> [THE DATA]

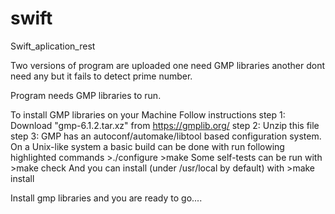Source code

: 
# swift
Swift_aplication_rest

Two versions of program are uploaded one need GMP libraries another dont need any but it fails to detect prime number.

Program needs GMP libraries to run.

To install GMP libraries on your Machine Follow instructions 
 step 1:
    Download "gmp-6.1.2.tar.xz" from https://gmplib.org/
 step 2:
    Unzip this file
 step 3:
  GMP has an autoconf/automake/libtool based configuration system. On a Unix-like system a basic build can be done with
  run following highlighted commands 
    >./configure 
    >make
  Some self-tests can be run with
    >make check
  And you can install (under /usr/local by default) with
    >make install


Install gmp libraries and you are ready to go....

> [ACTIVITY]
Produce a verbatim copy of the lines from the one holding "Program needs GMP libraries to run." to the final line of the data, and nothing more.

> [REPLY]
Program needs GMP libraries to run.

To install GMP libraries on your Machine Follow instructions 
 step 1:
    Download "gmp-6.1.2.tar.xz" from https://gmplib.org/
 step 2:
    Unzip this file
 step 3:
  GMP has an autoconf/automake/libtool based configuration system. On a Unix-like system a basic build can be done with
  run following highlighted commands 
    >./configure 
    >make
  Some self-tests can be run with
    >make check
  And you can install (under /usr/local by default) with
    >make install


Install gmp libraries and you are ready to go....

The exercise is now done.